Dans son bureau désordonné, Lyzann s’affairait à préparer des missions urgentes dans d’autres pays. Sa plume s’arrêta de gratter sur le parchemin quand une sensation l’envahi. Sensible depuis sa nomination au poste de chef à la présence de ses frères et sœurs d’arme, Lyzann sentit en elle le réveil de sa chevalière. Il était dur d’expliquer comment ce lien fonctionnait. Lyzann n’avait jamais été bonne avec les vagues d’apaisement ou le sondage des gens. Mais elle sentait en permanence la présence des gens autour d’elle. Elle sentait les domestiques passer dans le couloir, mais surtout elle arrivait à savoir où se trouvait chacun de ses chevaliers qu’importe où ils se trouvaient. Cette connexion s’étendait même plus loin que l’enceinte de leur repaire. Il s’agissait d’un don personnel qu’elle avait entraîné et dont elle se félicitait dans certains cas comme celui-ci. Elle quitta son bureau avec un drôle de sentiment accroché à son ventre. Vacillante entre l’inquiétude et la joie, elle grimpa à l’étage des chambres des chevaliers où Eryvia était veillé. Dans sa tête, elle se repassait toutes les recommandations qu’on lui eût émises concernant le réveil d’une personne inconsciente depuis un long temps. Éviter tout surmenage, identifier les signes de fatigue et conseiller le repos. Il était aussi possible que l’esprit soit flou ou soit troué. Il y avait de fortes chances qu’elle ne se souvienne pas tout de suite des derniers événements. Surtout appeler au calme. Le traumatisme serait dur à revivre. Les souvenirs l’envahiraient et auraient l’effet de poignards sur sa conscience. Lyzann se souvenait qu’Evrard avait été très émotionnel après l’enlèvement de sa femme. Il avait revécu son dernier souvenir avec violence à plusieurs reprises après son réveil.  Le mieux était de laisser la victime assimiler les choses à son rythme. Ne pas précipiter les choses. Éviter trop d’informations. Laisser le temps faire son chemin jusqu’à… Elle toqua doucement à la porte interrompant une conversation probablement.

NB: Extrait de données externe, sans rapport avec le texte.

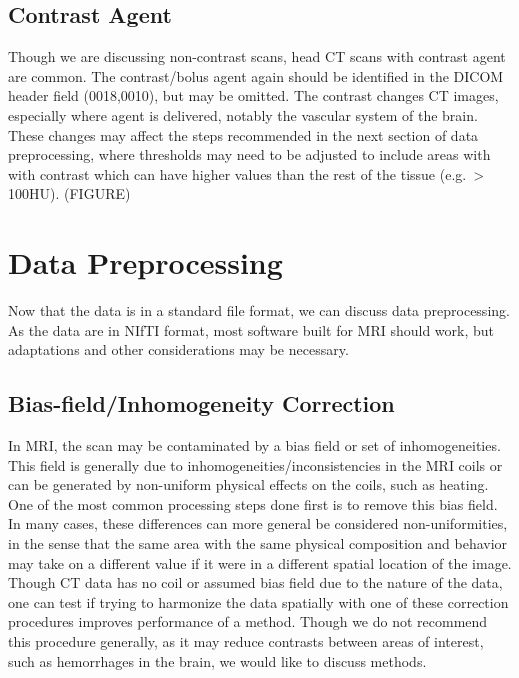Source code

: \documentclass[]{elsarticle} %
\begin{document}
\hypertarget{contrast-agent}{%
\subsection{Contrast Agent}\label{contrast-agent}}

Though we are discussing non-contrast scans, head CT scans with contrast agent are common. The contrast/bolus agent again should be identified in the DICOM header field (0018,0010), but may be omitted. The contrast changes CT images, especially where agent is delivered, notably the vascular system of the brain. These changes may affect the steps recommended in the next section of data preprocessing, where thresholds may need to be adjusted to include areas with with contrast which can have higher values than the rest of the tissue (e.g.~\textgreater{} 100HU). (FIGURE)

\hypertarget{data-preprocessing}{%
\section{Data Preprocessing}\label{data-preprocessing}}

Now that the data is in a standard file format, we can discuss data preprocessing. As the data are in NIfTI format, most software built for MRI should work, but adaptations and other considerations may be necessary.

\hypertarget{bias-fieldinhomogeneity-correction}{%
\subsection{Bias-field/Inhomogeneity Correction}\label{bias-fieldinhomogeneity-correction}}

In MRI, the scan may be contaminated by a bias field or set of inhomogeneities. This field is generally due to inhomogeneities/inconsistencies in the MRI coils or can be generated by non-uniform physical effects on the coils, such as heating. One of the most common processing steps done first is to remove this bias field. In many cases, these differences can more general be considered non-uniformities, in the sense that the same area with the same physical composition and behavior may take on a different value if it were in a different spatial location of the image. Though CT data has no coil or assumed bias field due to the nature of the data, one can test if trying to harmonize the data spatially with one of these correction procedures improves performance of a method. Though we do not recommend this procedure generally, as it may reduce contrasts between areas of interest, such as hemorrhages in the brain, we would like to discuss methods.
\end{document}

Incapable d’attendre que quelqu’un lui ouvre, Lyzann ouvrit prudemment la porte. Elle se glissa à l’intérieur refermant la porte derrière elle. Devant la fenêtre se tenaient en contre-jour les deux occupants. Le regard doré de la désertine se posa instantanément sur Eryvia. La vue de la femme debout émue son chef. Lyzann passa une main sur sa bouche pour camoufler le tremblotement de sa lèvre inférieure. Une inspiration passée et Lyzann retrouva son solide pour continuer sans toutefois effacer la douceur de son regard. Sa main glissa sur sa poitrine. Elle avança d’un pas doux, mais n’osa se rapprocher trop. Elle se sentait au fond d’elle terriblement coupable de ce qui c’était passé. Et si Eryvia lui en voulait terriblement de ne pas être arrivé à temps?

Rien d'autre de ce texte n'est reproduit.